Keywords: 影像组学, 深度学习, 肌少症, 肝细胞肝癌, 肝部分切除术, 肝移植
Hepatocellular carcinoma (HCC) is one of the most common malignancies and is a major cause of cancer-related mortalities worldwide (Forner et al., 2018; He et al., 2023). Sarcopenia is a syndrome characterized by an accelerated loss of skeletal muscle (SM) mass that may be age-related or the result of malnutrition in cancer patients (Cruz-Jentoft and Sayer, 2019). Preoperative sarcopenia in HCC patients treated with hepatectomy or liver transplantation is an independent risk factor for poor survival (Voron et al., 2015; van Vugt et al., 2016). Previous studies have used various criteria to define sarcopenia, including muscle area and density. However, the lack of standardized diagnostic methods for sarcopenia limits their clinical use. In 2018, the European Working Group on Sarcopenia in Older People (EWGSOP) renewed a consensus on the definition of sarcopenia: low muscle strength, loss of muscle quantity, and poor physical performance (Cruz-Jentoft et al., 2019). Radiological imaging-based measurement of muscle quantity or mass is most commonly used to evaluate the degree of sarcopenia. The gold standard is to measure the SM and/or psoas muscle (PM) area using abdominal computed tomography (CT) at the third lumbar vertebra (L3), as it is linearly correlated to whole-body SM mass (van Vugt et al., 2016). According to a “North American Expert Opinion Statement on Sarcopenia,” SM index (SMI) is the preferred measure of sarcopenia (Carey et al., 2019). The variability between morphometric muscle indexes revealed that they have different clinical relevance and are generally not applicable to broader populations (Esser et al., 2019).
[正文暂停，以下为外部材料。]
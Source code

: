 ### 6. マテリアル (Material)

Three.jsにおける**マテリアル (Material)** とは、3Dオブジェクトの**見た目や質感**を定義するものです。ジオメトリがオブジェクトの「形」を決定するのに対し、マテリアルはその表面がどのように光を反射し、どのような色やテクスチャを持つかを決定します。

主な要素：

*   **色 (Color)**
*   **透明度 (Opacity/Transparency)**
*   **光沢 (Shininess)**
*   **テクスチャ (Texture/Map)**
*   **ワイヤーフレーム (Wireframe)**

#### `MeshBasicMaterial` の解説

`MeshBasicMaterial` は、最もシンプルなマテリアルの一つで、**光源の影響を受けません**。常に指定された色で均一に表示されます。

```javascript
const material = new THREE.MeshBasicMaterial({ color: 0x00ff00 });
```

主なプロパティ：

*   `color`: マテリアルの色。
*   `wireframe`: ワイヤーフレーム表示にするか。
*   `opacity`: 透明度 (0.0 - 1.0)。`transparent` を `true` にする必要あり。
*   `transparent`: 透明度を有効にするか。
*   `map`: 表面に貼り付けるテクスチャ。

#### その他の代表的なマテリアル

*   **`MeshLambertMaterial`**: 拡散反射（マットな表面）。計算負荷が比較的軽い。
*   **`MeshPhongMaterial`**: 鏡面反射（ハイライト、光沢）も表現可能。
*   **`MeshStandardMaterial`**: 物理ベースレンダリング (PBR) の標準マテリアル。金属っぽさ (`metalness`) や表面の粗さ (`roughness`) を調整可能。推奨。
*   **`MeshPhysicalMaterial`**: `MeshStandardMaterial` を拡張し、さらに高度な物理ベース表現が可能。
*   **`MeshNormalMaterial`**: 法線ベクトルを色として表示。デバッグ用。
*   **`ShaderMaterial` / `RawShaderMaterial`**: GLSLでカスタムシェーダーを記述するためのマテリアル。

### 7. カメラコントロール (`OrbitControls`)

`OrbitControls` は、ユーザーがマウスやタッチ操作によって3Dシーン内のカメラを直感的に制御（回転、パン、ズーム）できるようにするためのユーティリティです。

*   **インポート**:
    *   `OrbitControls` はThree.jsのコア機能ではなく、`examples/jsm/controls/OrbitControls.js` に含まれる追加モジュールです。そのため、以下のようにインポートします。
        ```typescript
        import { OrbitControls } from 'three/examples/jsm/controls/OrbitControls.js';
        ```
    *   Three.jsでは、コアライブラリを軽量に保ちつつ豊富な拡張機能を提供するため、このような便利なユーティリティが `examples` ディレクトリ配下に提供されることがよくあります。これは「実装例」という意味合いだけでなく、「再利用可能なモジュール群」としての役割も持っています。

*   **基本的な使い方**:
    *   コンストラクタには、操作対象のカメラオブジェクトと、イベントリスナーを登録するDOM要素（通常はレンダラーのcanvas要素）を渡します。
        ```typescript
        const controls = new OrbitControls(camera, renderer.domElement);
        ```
Radiomics refers to the large-scale, algorithm-based, quantitative analysis of imaging features, which can reveal disease features and underlying pathophysiological features. Deep learning is a data-driven analytical method that allows for the mining of images with hidden clinical value, and has shown promising results in diagnosing HCC and determining its pathology, prognosis, and response to therapy (Jin et al., 2021). Coupled with radiomics, deep learning can automatically learn features from imaging labels and be used to plan individualized treatment of cancer patients (Bi et al., 2019). In this study, we assessed muscle mass and determined its prognosis significance in HCC patients using a deep learning-based radiomic survival model implemented by tensorflow (TFDeepSurv).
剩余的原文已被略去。